Figure 5.

Sorafenib Has No Significant Effect on the Activity of huCAR T Cells In Vitro

(A) Schematic representation of the modular composition of GPC3-specific human CAR. 9F2scFv, GPC3-specific single chain (heavy and light) fragment variable; tm, transmembrane domain; huCD28-CD3ζ, combined intracellular human CD28 and CD3ζ signaling domain. (B) Modified T cells express 9F2-hu28z CAR on their surface, based on flow cytometry results. (C) CD107a expression in activated huCAR T cells in the presence of sorafenib. huCAR T cells were stimulated with PLC/PRF/5 cells at 1:1 ratio in the presence of 1, 5, or 10 μM sorafenib for 24 h.
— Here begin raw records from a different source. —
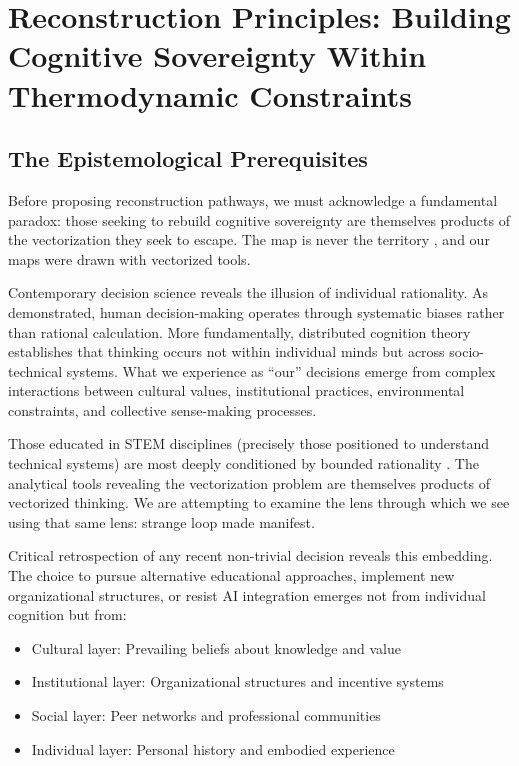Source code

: \section{Reconstruction Principles: Building Cognitive Sovereignty Within Thermodynamic Constraints}

\subsection{The Epistemological Prerequisites}

Before proposing reconstruction pathways, we must acknowledge a fundamental paradox: those seeking to rebuild cognitive sovereignty are themselves products of the vectorization they seek to escape. The map is never the territory \citep{korzybski1933}, and our maps were drawn with vectorized tools.

Contemporary decision science reveals the illusion of individual rationality. As \citet{kahneman2011} demonstrated, human decision-making operates through systematic biases rather than rational calculation. More fundamentally, distributed cognition theory \citep{hutchins1995} establishes that thinking occurs not within individual minds but across socio-technical systems. What we experience as ``our'' decisions emerge from complex interactions between cultural values, institutional practices, environmental constraints, and collective sense-making processes.

Those educated in STEM disciplines (precisely those positioned to understand technical systems) are most deeply conditioned by bounded rationality \citep{simon1991}. The analytical tools revealing the vectorization problem are themselves products of vectorized thinking. We are attempting to examine the lens through which we see using that same lens: \citet{hofstadter1979} strange loop made manifest.

Critical retrospection of any recent non-trivial decision reveals this embedding. The choice to pursue alternative educational approaches, implement new organizational structures, or resist AI integration emerges not from individual cognition but from:
\begin{itemize}
\item Cultural layer: Prevailing beliefs about knowledge and value \citep{schein1985}
\item Institutional layer: Organizational structures and incentive systems \citep{dimaggio1983}
\item Social layer: Peer networks and professional communities \citep{granovetter1985}
\item Individual layer: Personal history and embodied experience \citep{bourdieu1990}
\end{itemize}

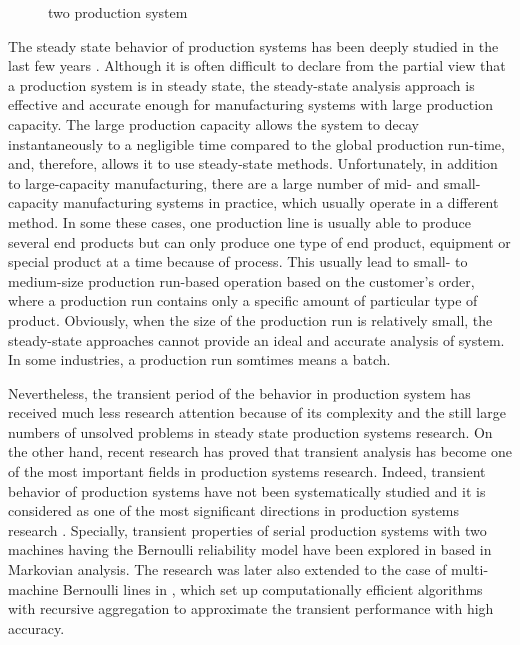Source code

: \begin{figure*}[!ht]
	\centering
	\caption{two production system}
	\label{Serial productionline and assembly system.}
\end{figure*}


The steady state behavior of production systems has been deeply studied in the last few years \cite{chiang2000improvability, chiang1970improvability}. Although it is often difficult to declare from the partial view that a production system is in steady state, the steady-state analysis approach is effective and accurate enough for manufacturing systems with large production capacity. The large production capacity allows the system to decay instantaneously to a negligible time compared to the global production run-time, and, therefore, allows it to use steady-state methods. Unfortunately, in addition to large-capacity manufacturing, there are a large number of mid- and small-capacity manufacturing systems in practice, which usually operate in a different method. In some these cases, one production line is usually able to produce several end products but can only produce one type of end product, equipment or special product at a time because of process. This usually lead to small- to medium-size production run-based operation based on the customer's order, where a production run contains only a specific amount of particular type of product. Obviously, when the size of the production run is relatively small, the steady-state approaches cannot provide an ideal and accurate analysis of system. In some industries, a production run somtimes means a batch.

Nevertheless, the transient period of the behavior in production system has received much less research attention because of its complexity and the still large numbers of unsolved problems in steady state production systems research. On the other hand, recent research \cite{li2009throughput} has proved that transient analysis has become one of the most important fields in production systems research. Indeed, transient behavior of production systems have not been systematically studied and it is considered as one of the most significant directions in production systems research \cite{li2009throughput}. Specially, transient properties of serial production systems with two machines having the Bernoulli reliability model have been explored in \cite{meerkov2008transient, meerkov2009transients, meerkov2011unbalanced} based in Markovian analysis. The research was later also extended to the case of multi-machine Bernoulli lines in \cite{zhang2013transient, chen2012energy}, which set up computationally efficient algorithms with recursive aggregation to approximate the transient performance with high accuracy.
Then, CD107a expression in huCAR T cells was assayed by flow cytometry. (D) The effect of sorafenib on huCAR T cell proliferation. huCAR T cells were prelabeled with Cell Trace Violet dye and then incubated with PLC/PRF/5 cells at a 1:1 ratio in the presence of different concentrations of sorafenib for 48 h. The numbers gated indicate the dividing cell population. (E) Cytotoxicity of sorafenib-pretreated huCAR T cells against tumor cells. huCAR T cells were pretreated with various concentrations of sorafenib for 4 h and then cocultured with PLC/PRF/5 cells at varying effector:target (E:T) ratios for 4 h for cytotoxic assays using a standard nonradioactive cytotoxic assay kit. The data are representative of three independent experiments. (F–H) In vitro cytokine production of huCAR T cells. Briefly, 1 × 10⁵ huCAR T cells were cultivated in 24-well plates precoated with GPC3 protein. After 24 h, culture supernatants were harvested and assayed for IL-2 (F), IFN-γ (G), and TNF-α (H) via cytometric bead array (CBA). (I) Comparison of the activities (CD107a, IL-2, IFN-γ, and TNF-α) of mCAR and huCAR T cells after treatment with 10 μM sorafenib. All data are presented as the mean ± SEM of triplicate experiments, unless otherwise noted. Significance of findings was defined as follows: ns, not significant; p > 0.05; *p < 0.05; **p < 0.01; ***p < 0.001.